Assignment - Once the pictures are set aside, retype the remaining entries exactly.

Exercise data -
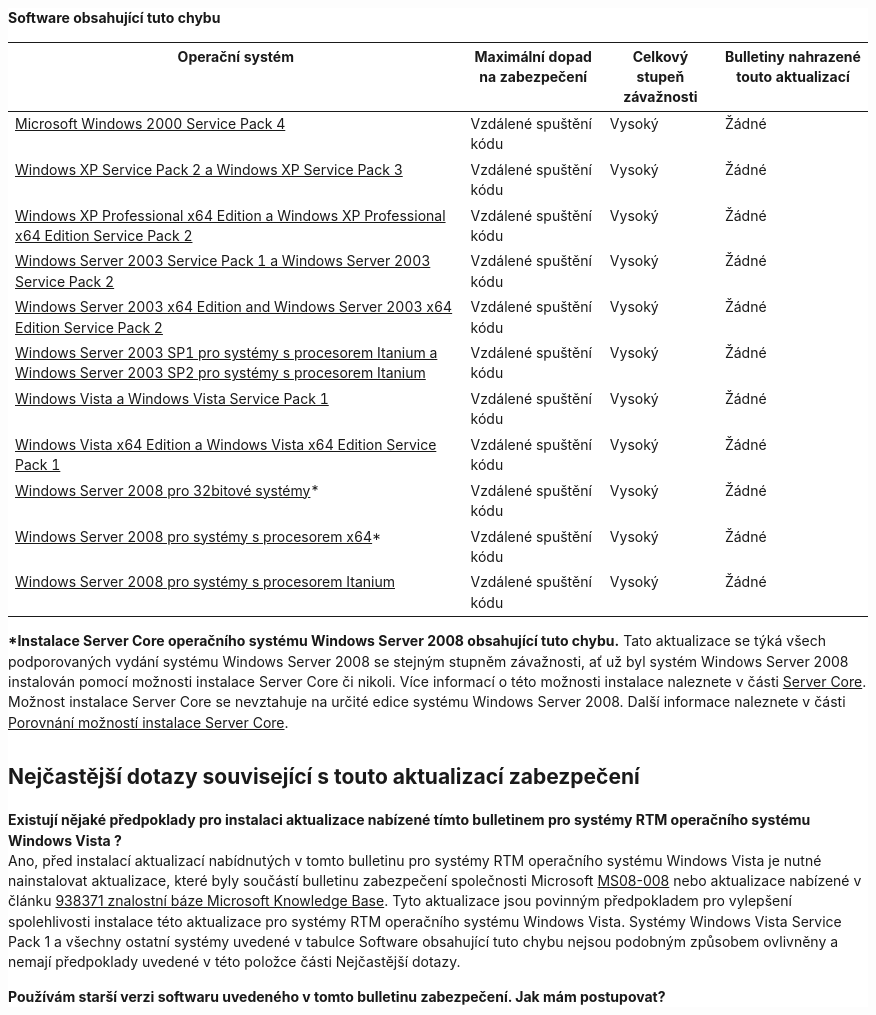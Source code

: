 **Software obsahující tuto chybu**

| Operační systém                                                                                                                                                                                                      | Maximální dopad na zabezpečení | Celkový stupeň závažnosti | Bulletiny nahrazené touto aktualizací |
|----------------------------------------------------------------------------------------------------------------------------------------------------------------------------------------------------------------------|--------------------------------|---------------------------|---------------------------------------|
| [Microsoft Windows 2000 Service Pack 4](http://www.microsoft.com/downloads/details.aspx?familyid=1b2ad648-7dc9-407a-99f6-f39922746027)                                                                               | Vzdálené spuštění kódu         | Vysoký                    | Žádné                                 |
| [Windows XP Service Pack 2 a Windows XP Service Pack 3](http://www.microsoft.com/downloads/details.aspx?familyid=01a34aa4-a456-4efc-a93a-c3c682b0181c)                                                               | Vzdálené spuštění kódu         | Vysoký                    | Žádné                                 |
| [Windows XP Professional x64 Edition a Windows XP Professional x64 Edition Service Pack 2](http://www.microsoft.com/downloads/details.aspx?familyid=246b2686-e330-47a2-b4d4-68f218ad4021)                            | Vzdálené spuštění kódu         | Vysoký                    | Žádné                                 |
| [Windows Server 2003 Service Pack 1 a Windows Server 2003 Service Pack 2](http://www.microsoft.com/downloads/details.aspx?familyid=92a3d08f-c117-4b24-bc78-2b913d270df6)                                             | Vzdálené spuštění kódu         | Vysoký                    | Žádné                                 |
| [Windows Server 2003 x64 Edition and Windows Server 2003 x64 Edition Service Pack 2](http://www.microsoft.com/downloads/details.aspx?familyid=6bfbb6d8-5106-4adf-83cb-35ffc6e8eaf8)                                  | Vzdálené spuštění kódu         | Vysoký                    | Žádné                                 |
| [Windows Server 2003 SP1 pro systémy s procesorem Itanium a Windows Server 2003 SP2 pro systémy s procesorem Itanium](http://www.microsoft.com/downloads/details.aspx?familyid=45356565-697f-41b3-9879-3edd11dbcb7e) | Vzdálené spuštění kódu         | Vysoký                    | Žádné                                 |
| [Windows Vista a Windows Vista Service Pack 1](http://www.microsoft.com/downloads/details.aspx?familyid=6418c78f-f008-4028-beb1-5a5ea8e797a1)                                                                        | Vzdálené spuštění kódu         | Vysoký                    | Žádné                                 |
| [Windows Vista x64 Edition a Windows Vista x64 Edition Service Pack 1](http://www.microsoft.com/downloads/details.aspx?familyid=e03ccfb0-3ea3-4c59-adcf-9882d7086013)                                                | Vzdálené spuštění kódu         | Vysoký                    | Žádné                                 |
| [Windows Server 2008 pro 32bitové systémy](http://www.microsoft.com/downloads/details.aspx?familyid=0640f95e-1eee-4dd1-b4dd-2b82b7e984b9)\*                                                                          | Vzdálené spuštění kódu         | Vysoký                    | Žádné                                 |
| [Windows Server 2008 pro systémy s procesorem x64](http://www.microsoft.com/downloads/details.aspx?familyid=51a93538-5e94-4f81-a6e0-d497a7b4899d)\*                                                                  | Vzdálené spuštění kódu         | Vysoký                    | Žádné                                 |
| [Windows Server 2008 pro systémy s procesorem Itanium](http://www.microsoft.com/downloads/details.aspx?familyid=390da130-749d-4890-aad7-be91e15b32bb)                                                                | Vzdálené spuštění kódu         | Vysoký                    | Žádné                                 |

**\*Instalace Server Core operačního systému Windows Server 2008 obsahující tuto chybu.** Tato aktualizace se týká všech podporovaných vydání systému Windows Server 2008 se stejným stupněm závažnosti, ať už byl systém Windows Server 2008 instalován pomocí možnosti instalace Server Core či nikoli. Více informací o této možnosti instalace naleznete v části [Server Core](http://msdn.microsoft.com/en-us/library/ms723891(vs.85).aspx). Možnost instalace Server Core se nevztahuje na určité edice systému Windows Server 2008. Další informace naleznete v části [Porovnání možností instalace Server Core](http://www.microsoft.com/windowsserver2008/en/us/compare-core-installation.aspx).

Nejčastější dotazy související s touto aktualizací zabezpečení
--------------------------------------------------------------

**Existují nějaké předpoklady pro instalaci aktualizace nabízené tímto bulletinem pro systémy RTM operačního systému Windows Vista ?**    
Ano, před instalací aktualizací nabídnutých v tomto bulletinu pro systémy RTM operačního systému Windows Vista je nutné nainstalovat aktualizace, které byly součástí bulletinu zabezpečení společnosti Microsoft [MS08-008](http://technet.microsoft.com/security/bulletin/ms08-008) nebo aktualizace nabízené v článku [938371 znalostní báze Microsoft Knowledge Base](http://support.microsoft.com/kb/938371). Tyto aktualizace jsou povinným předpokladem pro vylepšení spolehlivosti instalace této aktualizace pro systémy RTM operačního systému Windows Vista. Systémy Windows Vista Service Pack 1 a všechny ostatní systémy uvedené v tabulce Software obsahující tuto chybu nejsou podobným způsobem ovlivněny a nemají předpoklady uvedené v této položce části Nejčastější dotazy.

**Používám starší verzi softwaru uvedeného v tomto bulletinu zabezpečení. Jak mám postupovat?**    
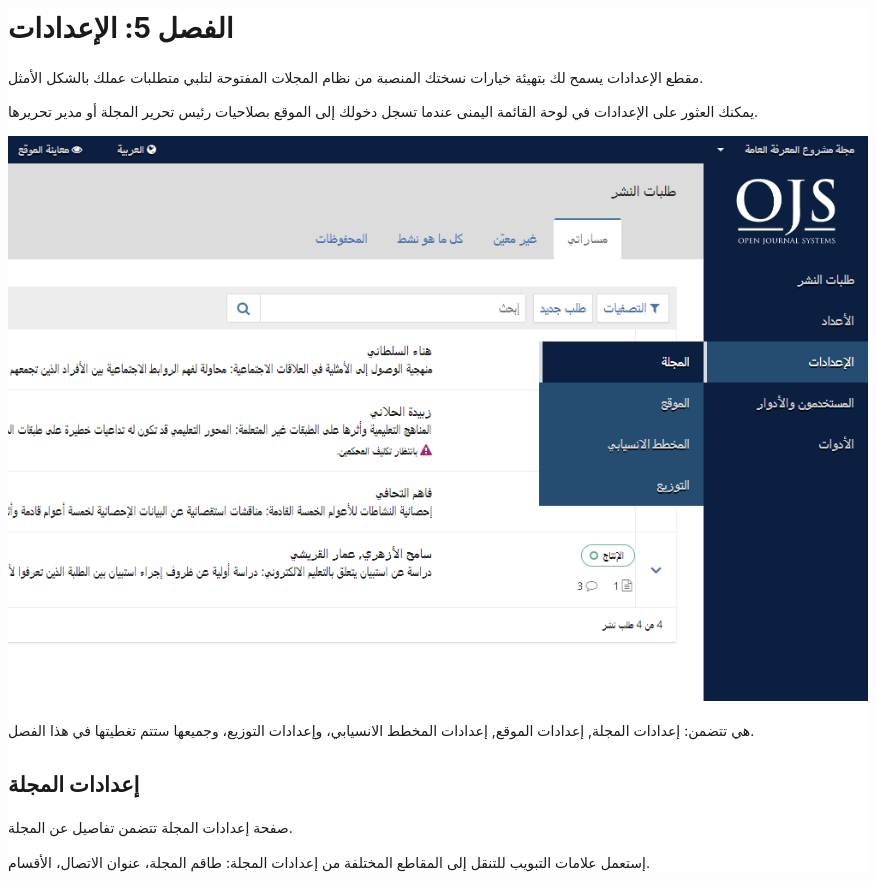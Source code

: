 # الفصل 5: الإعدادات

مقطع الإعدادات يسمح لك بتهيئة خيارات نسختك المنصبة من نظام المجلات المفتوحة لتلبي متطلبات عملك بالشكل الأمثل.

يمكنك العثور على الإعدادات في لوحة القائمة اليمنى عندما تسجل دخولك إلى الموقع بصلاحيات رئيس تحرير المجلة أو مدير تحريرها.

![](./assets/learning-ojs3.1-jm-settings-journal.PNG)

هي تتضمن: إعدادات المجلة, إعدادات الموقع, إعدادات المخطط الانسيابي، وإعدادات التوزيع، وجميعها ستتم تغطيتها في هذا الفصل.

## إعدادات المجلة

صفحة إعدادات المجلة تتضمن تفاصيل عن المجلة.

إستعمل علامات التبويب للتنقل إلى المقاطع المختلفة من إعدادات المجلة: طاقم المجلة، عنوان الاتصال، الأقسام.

Expected answer -
Source code

: **Software obsahující tuto chybu**

| Operační systém                                                                                                                                                                                                      | Maximální dopad na zabezpečení | Celkový stupeň závažnosti | Bulletiny nahrazené touto aktualizací |
|----------------------------------------------------------------------------------------------------------------------------------------------------------------------------------------------------------------------|--------------------------------|---------------------------|---------------------------------------|
| [Microsoft Windows 2000 Service Pack 4](http://www.microsoft.com/downloads/details.aspx?familyid=1b2ad648-7dc9-407a-99f6-f39922746027)                                                                               | Vzdálené spuštění kódu         | Vysoký                    | Žádné                                 |
| [Windows XP Service Pack 2 a Windows XP Service Pack 3](http://www.microsoft.com/downloads/details.aspx?familyid=01a34aa4-a456-4efc-a93a-c3c682b0181c)                                                               | Vzdálené spuštění kódu         | Vysoký                    | Žádné                                 |
| [Windows XP Professional x64 Edition a Windows XP Professional x64 Edition Service Pack 2](http://www.microsoft.com/downloads/details.aspx?familyid=246b2686-e330-47a2-b4d4-68f218ad4021)                            | Vzdálené spuštění kódu         | Vysoký                    | Žádné                                 |
| [Windows Server 2003 Service Pack 1 a Windows Server 2003 Service Pack 2](http://www.microsoft.com/downloads/details.aspx?familyid=92a3d08f-c117-4b24-bc78-2b913d270df6)                                             | Vzdálené spuštění kódu         | Vysoký                    | Žádné                                 |
| [Windows Server 2003 x64 Edition and Windows Server 2003 x64 Edition Service Pack 2](http://www.microsoft.com/downloads/details.aspx?familyid=6bfbb6d8-5106-4adf-83cb-35ffc6e8eaf8)                                  | Vzdálené spuštění kódu         | Vysoký                    | Žádné                                 |
| [Windows Server 2003 SP1 pro systémy s procesorem Itanium a Windows Server 2003 SP2 pro systémy s procesorem Itanium](http://www.microsoft.com/downloads/details.aspx?familyid=45356565-697f-41b3-9879-3edd11dbcb7e) | Vzdálené spuštění kódu         | Vysoký                    | Žádné                                 |
| [Windows Vista a Windows Vista Service Pack 1](http://www.microsoft.com/downloads/details.aspx?familyid=6418c78f-f008-4028-beb1-5a5ea8e797a1)                                                                        | Vzdálené spuštění kódu         | Vysoký                    | Žádné                                 |
| [Windows Vista x64 Edition a Windows Vista x64 Edition Service Pack 1](http://www.microsoft.com/downloads/details.aspx?familyid=e03ccfb0-3ea3-4c59-adcf-9882d7086013)                                                | Vzdálené spuštění kódu         | Vysoký                    | Žádné                                 |
| [Windows Server 2008 pro 32bitové systémy](http://www.microsoft.com/downloads/details.aspx?familyid=0640f95e-1eee-4dd1-b4dd-2b82b7e984b9)\*                                                                          | Vzdálené spuštění kódu         | Vysoký                    | Žádné                                 |
| [Windows Server 2008 pro systémy s procesorem x64](http://www.microsoft.com/downloads/details.aspx?familyid=51a93538-5e94-4f81-a6e0-d497a7b4899d)\*                                                                  | Vzdálené spuštění kódu         | Vysoký                    | Žádné                                 |
| [Windows Server 2008 pro systémy s procesorem Itanium](http://www.microsoft.com/downloads/details.aspx?familyid=390da130-749d-4890-aad7-be91e15b32bb)                                                                | Vzdálené spuštění kódu         | Vysoký                    | Žádné                                 |

**\*Instalace Server Core operačního systému Windows Server 2008 obsahující tuto chybu.** Tato aktualizace se týká všech podporovaných vydání systému Windows Server 2008 se stejným stupněm závažnosti, ať už byl systém Windows Server 2008 instalován pomocí možnosti instalace Server Core či nikoli. Více informací o této možnosti instalace naleznete v části [Server Core](http://msdn.microsoft.com/en-us/library/ms723891(vs.85).aspx). Možnost instalace Server Core se nevztahuje na určité edice systému Windows Server 2008. Další informace naleznete v části [Porovnání možností instalace Server Core](http://www.microsoft.com/windowsserver2008/en/us/compare-core-installation.aspx).

Nejčastější dotazy související s touto aktualizací zabezpečení
--------------------------------------------------------------

**Existují nějaké předpoklady pro instalaci aktualizace nabízené tímto bulletinem pro systémy RTM operačního systému Windows Vista ?**    
Ano, před instalací aktualizací nabídnutých v tomto bulletinu pro systémy RTM operačního systému Windows Vista je nutné nainstalovat aktualizace, které byly součástí bulletinu zabezpečení společnosti Microsoft [MS08-008](http://technet.microsoft.com/security/bulletin/ms08-008) nebo aktualizace nabízené v článku [938371 znalostní báze Microsoft Knowledge Base](http://support.microsoft.com/kb/938371). Tyto aktualizace jsou povinným předpokladem pro vylepšení spolehlivosti instalace této aktualizace pro systémy RTM operačního systému Windows Vista. Systémy Windows Vista Service Pack 1 a všechny ostatní systémy uvedené v tabulce Software obsahující tuto chybu nejsou podobným způsobem ovlivněny a nemají předpoklady uvedené v této položce části Nejčastější dotazy.

**Používám starší verzi softwaru uvedeného v tomto bulletinu zabezpečení. Jak mám postupovat?**    
Source code

: # الفصل 5: الإعدادات

مقطع الإعدادات يسمح لك بتهيئة خيارات نسختك المنصبة من نظام المجلات المفتوحة لتلبي متطلبات عملك بالشكل الأمثل.

يمكنك العثور على الإعدادات في لوحة القائمة اليمنى عندما تسجل دخولك إلى الموقع بصلاحيات رئيس تحرير المجلة أو مدير تحريرها.

![](./assets/learning-ojs3.1-jm-settings-journal.PNG)

هي تتضمن: إعدادات المجلة, إعدادات الموقع, إعدادات المخطط الانسيابي، وإعدادات التوزيع، وجميعها ستتم تغطيتها في هذا الفصل.

## إعدادات المجلة

صفحة إعدادات المجلة تتضمن تفاصيل عن المجلة.

إستعمل علامات التبويب للتنقل إلى المقاطع المختلفة من إعدادات المجلة: طاقم المجلة، عنوان الاتصال، الأقسام.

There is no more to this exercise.